* [WHAT IS EXPECTED]: Would you copy out exactly the lines of the listing below, beginning with the one that contains "gesamten Roboterauto abgelegt." and ending with the last?
====================
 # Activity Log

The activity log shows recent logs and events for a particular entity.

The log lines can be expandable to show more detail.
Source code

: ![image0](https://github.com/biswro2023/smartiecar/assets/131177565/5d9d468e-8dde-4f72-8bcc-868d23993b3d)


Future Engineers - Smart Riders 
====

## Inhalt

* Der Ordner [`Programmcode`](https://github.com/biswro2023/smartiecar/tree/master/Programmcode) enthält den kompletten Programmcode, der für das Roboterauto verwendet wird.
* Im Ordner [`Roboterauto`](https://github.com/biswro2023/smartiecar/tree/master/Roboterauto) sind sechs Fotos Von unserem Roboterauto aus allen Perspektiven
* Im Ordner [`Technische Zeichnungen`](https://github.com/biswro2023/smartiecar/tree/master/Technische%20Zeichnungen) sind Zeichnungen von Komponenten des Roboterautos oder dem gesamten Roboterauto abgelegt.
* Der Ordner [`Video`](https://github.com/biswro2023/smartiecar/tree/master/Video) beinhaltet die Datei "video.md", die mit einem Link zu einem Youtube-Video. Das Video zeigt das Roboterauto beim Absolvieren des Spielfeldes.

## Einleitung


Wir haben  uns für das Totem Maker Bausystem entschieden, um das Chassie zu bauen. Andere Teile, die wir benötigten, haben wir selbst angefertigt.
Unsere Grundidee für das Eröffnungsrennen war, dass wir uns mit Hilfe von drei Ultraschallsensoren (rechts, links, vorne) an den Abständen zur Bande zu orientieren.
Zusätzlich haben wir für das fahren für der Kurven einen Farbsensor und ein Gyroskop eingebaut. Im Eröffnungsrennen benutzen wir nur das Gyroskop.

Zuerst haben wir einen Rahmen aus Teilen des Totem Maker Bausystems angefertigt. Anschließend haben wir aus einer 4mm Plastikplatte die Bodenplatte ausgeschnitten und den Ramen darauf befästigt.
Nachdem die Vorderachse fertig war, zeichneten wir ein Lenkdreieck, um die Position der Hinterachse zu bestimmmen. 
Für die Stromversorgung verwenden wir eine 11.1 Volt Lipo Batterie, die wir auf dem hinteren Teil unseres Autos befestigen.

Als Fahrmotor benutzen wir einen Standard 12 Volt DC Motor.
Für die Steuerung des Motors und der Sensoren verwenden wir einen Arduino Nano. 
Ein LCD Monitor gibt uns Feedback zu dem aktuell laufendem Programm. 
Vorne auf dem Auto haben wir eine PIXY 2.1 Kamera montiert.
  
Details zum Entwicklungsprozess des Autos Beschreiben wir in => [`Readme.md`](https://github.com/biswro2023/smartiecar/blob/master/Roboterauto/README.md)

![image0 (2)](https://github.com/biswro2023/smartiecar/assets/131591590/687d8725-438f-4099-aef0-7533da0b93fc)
====================
* [ANSWER FOR THE TASK]:
* Im Ordner [`Technische Zeichnungen`](https://github.com/biswro2023/smartiecar/tree/master/Technische%20Zeichnungen) sind Zeichnungen von Komponenten des Roboterautos oder dem gesamten Roboterauto abgelegt.
* Der Ordner [`Video`](https://github.com/biswro2023/smartiecar/tree/master/Video) beinhaltet die Datei "video.md", die mit einem Link zu einem Youtube-Video. Das Video zeigt das Roboterauto beim Absolvieren des Spielfeldes.

## Einleitung


Wir haben  uns für das Totem Maker Bausystem entschieden, um das Chassie zu bauen. Andere Teile, die wir benötigten, haben wir selbst angefertigt.
Unsere Grundidee für das Eröffnungsrennen war, dass wir uns mit Hilfe von drei Ultraschallsensoren (rechts, links, vorne) an den Abständen zur Bande zu orientieren.
Zusätzlich haben wir für das fahren für der Kurven einen Farbsensor und ein Gyroskop eingebaut. Im Eröffnungsrennen benutzen wir nur das Gyroskop.

Zuerst haben wir einen Rahmen aus Teilen des Totem Maker Bausystems angefertigt. Anschließend haben wir aus einer 4mm Plastikplatte die Bodenplatte ausgeschnitten und den Ramen darauf befästigt.
Nachdem die Vorderachse fertig war, zeichneten wir ein Lenkdreieck, um die Position der Hinterachse zu bestimmmen. 
Für die Stromversorgung verwenden wir eine 11.1 Volt Lipo Batterie, die wir auf dem hinteren Teil unseres Autos befestigen.

Als Fahrmotor benutzen wir einen Standard 12 Volt DC Motor.
Für die Steuerung des Motors und der Sensoren verwenden wir einen Arduino Nano. 
Ein LCD Monitor gibt uns Feedback zu dem aktuell laufendem Programm. 
Vorne auf dem Auto haben wir eine PIXY 2.1 Kamera montiert.
  
Details zum Entwicklungsprozess des Autos Beschreiben wir in => [`Readme.md`](https://github.com/biswro2023/smartiecar/blob/master/Roboterauto/README.md)

![image0 (2)](https://github.com/biswro2023/smartiecar/assets/131591590/687d8725-438f-4099-aef0-7533da0b93fc)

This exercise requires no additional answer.